2. Vejamos, em maior detalhe. Do lado da Rússia:
· Prioridade russa continua a ser a frente leste (captura de Donetsk)
· Objectivo: tomar Bakhmut e a seguir Slowiansk e Kramatorsk.
· Os avanços são muito lentos (5/10km nas últimas semanas).
· Entretanto, reorientaram tropas para Sul (defender Kherson).
· Preparam campanha para descredibilizar Zelensky.
· E estão a "reforçar" empresas de armamento. Sinal de guerra longa.
3. Do lado ucraniano:
· Ucrânia já está a usar novo armamento ocidental (Himars e M270).
· Sobretudo nos ataques a Kherson (já destruíram 4 pontes).
· Este reforço está a condicionar os russos.
· E a obrigar a reajustamentos das suas tropas.
· Mas não se vislumbra nenhuma grande ofensiva ucraniana.
4. Finalmente, uma decisão estratégica: o novo gasoduto da Ibéria à Europa:
· O mundo mudou com a guerra. A começar na energia.
· Há anos que Portugal quer ligação energética à Europa.
· Só agora o gasoduto vai poder avançar.
· Bom para a Europa: fim da dependência russa.
· Bom para Portugal: Sines a nova "Base das Lajes".

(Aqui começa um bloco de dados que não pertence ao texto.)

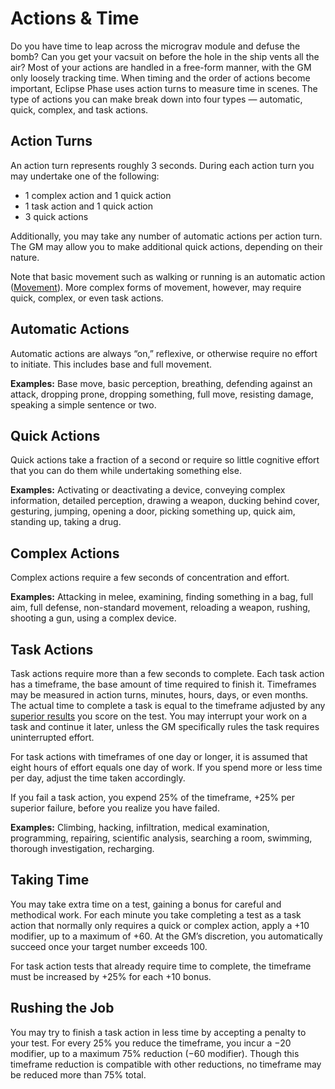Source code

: # Actions & Time

Do you have time to leap across the micrograv module and defuse the bomb? Can you get your vacsuit on before the hole in the ship vents all the air? Most of your actions are handled in a free-form manner, with the GM only loosely tracking time. When timing and the order of actions become important, Eclipse Phase uses action turns to measure time in scenes. The type of actions you can make break down into four types — automatic, quick, complex, and task actions.

## Action Turns

An action turn represents roughly 3 seconds. During each action turn you may undertake one of the following:

- 1 complex action and 1 quick action
- 1 task action and 1 quick action
- 3 quick actions

Additionally, you may take any number of automatic actions per action turn. The GM may allow you to make additional quick actions, depending on their nature.

Note that basic movement such as walking or running is an automatic action ([Movement](../12/24-movement.md)). More complex forms of movement, however, may require quick, complex, or even task actions.

## Automatic Actions

Automatic actions are always “on,” reflexive, or otherwise require no effort to initiate. This includes base and full movement.

**Examples:** Base move, basic perception, breathing, defending against an attack, dropping prone, dropping something, full move, resisting damage, speaking a simple sentence or two.

## Quick Actions

Quick actions take a fraction of a second or require so little cognitive effort that you can do them while undertaking something else.

**Examples:** Activating or deactivating a device, conveying complex information, detailed perception, drawing a weapon, ducking behind cover, gesturing, jumping, opening a door, picking something up, quick aim, standing up, taking a drug.

## Complex Actions

Complex actions require a few seconds of concentration and effort.

**Examples:** Attacking in melee, examining, finding something in a bag, full aim, full defense, non-standard movement, reloading a weapon, rushing, shooting a gun, using a complex device.

## Task Actions

Task actions require more than a few seconds to complete. Each task action has a timeframe, the base amount of time required to finish it. Timeframes may be measured in action turns, minutes, hours, days, or even months. The actual time to complete a task is equal to the timeframe adjusted by any [superior results](01-how-to-play.md#superior-results-3366-rule) you score on the test. You may interrupt your work on a task and continue it later, unless the GM specifically rules the task requires uninterrupted effort.

For task actions with timeframes of one day or longer, it is assumed that eight hours of effort equals one day of work. If you spend more or less time per day, adjust the time taken accordingly.

If you fail a task action, you expend 25% of the timeframe, +25% per superior failure, before you realize you have failed.

**Examples:** Climbing, hacking, infiltration, medical examination, programming, repairing, scientific analysis, searching a room, swimming, thorough investigation, recharging.

## Taking Time

You may take extra time on a test, gaining a bonus for careful and methodical work. For each minute you take completing a test as a task action that normally only requires a quick or complex action, apply a +10 modifier, up to a maximum of +60. At the GM’s discretion, you automatically succeed once your target number exceeds 100.

For task action tests that already require time to complete, the timeframe must be increased by +25% for each +10 bonus.

## Rushing the Job

You may try to finish a task action in less time by accepting a penalty to your test. For every 25% you reduce the timeframe, you incur a −20 modifier, up to a maximum 75% reduction (−60 modifier). Though this timeframe reduction is compatible with other reductions, no timeframe may be reduced more than 75% total.
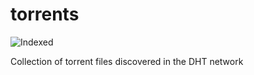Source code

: torrents 
========
![Indexed](https://img.shields.io/badge/indexed-126531-blue)

Collection of torrent files discovered in the DHT network
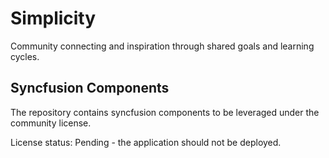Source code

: # Simplicity
Community connecting and inspiration through shared goals and learning cycles.

## Syncfusion Components
The repository contains syncfusion components to be leveraged under the community license.

License status: Pending - the application should not be deployed.
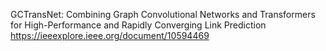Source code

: GCTransNet: Combining Graph Convolutional Networks and Transformers for High-Performance and Rapidly Converging Link Prediction
https://ieeexplore.ieee.org/document/10594469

ELEIÇÕES EM ANGOLA E BRASIL
1. Dentro de semana e meia temos eleições em Angola, a 24 de Agosto. Eleições presidenciais e legislativas. São eleições com características muito especiais face a qualquer sufrágio anterior:
· São as eleições mais disputadas de sempre;
· O MPLA está muito desgastado, sobretudo por causa da pobreza e das desigualdades sociais;
· A UNITA ganhou a força que nunca teve, em especial por causa do novo líder que mobiliza fortemente a população jovem.
· O ambiente político e social é altamente crispado.
· Ganhe quem ganhar, o risco é o de revolta popular por parte de quem perder, com a insinuação de manipulação de resultados.
2. Daqui a dois meses temos outras eleições importantes no Brasil. Também estas são eleições atípicas: pelo radicalismo, pela ausência do centro político, pelo que pode suceder na sequência dos resultados eleitorais. Vejamos:
· São as eleições mais polarizadas de sempre.
· Há um polo à esquerda: Lula, favorito nas sondagens.
· Há outro polo à direita: Bolsonaro, em risco de derrota.
· Falta um candidato moderado do centro.
· É quase impossível Lula da Silva não ganhar, seja à 1ª ou à 2ª volta.
· A grande dúvida é se Bolsonaro reconhece a derrota, ou se, ao contrário, vai tentar imitar as tropelias de Trump.